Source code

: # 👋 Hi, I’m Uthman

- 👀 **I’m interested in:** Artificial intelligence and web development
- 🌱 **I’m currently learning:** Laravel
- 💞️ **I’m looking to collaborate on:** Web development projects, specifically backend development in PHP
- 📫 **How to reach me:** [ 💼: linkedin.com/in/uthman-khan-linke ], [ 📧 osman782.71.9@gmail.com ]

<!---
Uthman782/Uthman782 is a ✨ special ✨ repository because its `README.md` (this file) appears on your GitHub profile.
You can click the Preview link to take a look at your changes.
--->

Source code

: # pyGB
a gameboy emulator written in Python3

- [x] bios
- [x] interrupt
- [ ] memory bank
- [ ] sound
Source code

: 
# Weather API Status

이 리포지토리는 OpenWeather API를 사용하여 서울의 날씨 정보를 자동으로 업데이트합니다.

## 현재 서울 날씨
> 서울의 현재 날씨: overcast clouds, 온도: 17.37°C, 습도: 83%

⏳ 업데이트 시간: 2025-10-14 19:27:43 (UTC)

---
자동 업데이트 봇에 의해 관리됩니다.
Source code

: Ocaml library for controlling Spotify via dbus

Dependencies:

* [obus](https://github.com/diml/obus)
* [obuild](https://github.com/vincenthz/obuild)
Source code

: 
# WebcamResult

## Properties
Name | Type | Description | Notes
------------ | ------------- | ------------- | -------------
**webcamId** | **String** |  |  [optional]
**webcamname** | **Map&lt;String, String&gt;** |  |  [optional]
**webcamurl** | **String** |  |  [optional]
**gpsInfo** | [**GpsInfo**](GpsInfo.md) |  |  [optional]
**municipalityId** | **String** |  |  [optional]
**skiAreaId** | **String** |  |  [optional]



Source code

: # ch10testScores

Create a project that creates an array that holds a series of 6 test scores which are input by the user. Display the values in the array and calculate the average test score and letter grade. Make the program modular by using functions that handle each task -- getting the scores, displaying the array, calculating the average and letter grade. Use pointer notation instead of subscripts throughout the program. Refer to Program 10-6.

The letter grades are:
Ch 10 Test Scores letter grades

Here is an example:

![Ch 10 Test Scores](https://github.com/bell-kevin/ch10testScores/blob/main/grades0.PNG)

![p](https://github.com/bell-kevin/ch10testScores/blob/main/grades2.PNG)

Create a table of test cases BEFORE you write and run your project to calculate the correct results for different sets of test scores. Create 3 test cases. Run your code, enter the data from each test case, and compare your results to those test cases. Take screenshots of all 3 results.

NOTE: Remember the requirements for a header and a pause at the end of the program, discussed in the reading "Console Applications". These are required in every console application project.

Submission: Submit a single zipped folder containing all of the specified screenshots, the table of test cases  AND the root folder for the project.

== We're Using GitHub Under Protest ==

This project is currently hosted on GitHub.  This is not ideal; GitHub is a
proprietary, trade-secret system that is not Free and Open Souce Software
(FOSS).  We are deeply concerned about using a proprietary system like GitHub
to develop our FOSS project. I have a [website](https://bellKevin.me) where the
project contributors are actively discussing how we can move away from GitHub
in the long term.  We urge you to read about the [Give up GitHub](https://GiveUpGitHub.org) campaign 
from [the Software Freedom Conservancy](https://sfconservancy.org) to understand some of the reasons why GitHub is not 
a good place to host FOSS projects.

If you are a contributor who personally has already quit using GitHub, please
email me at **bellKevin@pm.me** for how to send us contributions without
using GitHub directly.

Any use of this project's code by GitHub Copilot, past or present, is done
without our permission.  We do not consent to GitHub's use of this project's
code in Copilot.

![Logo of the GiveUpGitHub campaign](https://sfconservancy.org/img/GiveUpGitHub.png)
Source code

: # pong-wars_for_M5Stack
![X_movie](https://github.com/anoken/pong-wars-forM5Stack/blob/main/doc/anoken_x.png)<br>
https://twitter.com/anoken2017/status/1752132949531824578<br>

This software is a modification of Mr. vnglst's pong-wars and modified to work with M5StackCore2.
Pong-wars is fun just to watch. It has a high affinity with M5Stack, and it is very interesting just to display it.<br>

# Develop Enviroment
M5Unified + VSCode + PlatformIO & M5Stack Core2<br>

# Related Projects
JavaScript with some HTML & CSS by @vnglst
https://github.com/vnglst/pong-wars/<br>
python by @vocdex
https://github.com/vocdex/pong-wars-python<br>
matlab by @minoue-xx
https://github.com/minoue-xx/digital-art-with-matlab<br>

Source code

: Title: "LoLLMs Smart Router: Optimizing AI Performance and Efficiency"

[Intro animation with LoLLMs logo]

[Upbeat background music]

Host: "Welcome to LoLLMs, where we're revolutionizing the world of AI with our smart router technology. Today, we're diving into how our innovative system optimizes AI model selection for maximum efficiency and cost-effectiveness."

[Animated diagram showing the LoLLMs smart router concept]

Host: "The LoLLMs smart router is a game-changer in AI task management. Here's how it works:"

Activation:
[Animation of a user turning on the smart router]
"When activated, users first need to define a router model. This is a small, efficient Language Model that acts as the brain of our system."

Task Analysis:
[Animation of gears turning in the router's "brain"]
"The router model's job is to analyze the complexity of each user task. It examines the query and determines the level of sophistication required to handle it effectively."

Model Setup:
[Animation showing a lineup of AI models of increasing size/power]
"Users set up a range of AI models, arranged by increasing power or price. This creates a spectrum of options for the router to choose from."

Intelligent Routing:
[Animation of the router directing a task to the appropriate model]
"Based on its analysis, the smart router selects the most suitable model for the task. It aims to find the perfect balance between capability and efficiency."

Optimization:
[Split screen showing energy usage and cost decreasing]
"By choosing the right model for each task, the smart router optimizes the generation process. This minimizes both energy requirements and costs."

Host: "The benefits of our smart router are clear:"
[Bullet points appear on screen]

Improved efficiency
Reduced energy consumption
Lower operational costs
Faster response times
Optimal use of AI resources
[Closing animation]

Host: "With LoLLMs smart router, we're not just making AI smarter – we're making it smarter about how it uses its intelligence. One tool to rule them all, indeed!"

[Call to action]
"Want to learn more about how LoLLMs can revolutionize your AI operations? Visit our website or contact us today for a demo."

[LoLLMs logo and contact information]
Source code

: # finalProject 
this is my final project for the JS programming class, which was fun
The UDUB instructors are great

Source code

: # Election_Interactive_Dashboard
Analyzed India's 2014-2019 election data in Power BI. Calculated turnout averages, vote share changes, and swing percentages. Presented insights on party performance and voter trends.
------------------------------------
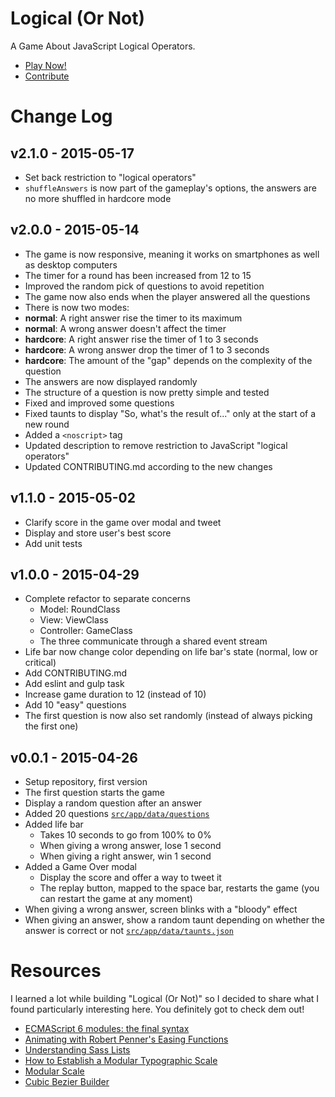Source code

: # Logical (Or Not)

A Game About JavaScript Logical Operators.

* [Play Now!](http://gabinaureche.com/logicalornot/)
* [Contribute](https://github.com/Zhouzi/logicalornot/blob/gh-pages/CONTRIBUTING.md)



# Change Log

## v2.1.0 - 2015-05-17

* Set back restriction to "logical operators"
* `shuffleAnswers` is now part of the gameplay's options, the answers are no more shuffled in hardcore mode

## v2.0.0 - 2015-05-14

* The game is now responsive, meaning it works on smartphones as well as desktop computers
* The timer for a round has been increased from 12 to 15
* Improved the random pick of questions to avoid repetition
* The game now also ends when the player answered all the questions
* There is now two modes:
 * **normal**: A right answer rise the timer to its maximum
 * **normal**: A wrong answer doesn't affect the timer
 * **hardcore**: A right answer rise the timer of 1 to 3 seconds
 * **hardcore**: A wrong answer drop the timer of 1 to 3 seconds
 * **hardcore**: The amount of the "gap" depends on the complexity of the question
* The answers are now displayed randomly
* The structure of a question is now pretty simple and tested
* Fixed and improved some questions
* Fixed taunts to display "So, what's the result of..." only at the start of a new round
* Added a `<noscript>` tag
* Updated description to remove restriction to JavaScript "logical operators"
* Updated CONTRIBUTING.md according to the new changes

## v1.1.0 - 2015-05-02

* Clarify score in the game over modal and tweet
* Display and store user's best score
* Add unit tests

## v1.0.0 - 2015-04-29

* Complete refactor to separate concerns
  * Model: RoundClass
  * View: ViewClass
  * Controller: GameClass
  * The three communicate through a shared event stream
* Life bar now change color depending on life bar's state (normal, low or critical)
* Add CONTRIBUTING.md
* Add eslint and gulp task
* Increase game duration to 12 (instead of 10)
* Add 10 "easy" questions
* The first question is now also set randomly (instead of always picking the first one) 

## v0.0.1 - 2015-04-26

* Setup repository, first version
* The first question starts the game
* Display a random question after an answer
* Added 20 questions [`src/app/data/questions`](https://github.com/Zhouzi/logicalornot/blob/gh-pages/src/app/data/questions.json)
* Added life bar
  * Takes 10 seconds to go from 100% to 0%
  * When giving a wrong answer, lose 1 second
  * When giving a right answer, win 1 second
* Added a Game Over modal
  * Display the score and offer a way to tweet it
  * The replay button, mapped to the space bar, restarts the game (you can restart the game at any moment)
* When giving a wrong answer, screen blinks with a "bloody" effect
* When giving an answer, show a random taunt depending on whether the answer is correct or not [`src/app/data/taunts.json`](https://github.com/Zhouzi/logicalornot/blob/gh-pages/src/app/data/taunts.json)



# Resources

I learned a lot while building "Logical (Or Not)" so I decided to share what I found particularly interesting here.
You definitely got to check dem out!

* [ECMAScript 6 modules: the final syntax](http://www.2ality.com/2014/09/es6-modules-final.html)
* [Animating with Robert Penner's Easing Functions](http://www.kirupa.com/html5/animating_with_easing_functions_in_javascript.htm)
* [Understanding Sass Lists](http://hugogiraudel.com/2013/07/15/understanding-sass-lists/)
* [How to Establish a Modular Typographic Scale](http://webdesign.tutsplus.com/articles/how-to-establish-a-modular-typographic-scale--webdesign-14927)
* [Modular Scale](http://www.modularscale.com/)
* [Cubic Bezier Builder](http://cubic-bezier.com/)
------------------------------------
Directions for this task:
Reprint exactly the lines above that start at the one with "all the questions" and end at the one with "drop the timer of 1 to 3 seconds", keeping both and adding none.

Response below:
* The game now also ends when the player answered all the questions
* There is now two modes:
 * **normal**: A right answer rise the timer to its maximum
 * **normal**: A wrong answer doesn't affect the timer
 * **hardcore**: A right answer rise the timer of 1 to 3 seconds
 * **hardcore**: A wrong answer drop the timer of 1 to 3 seconds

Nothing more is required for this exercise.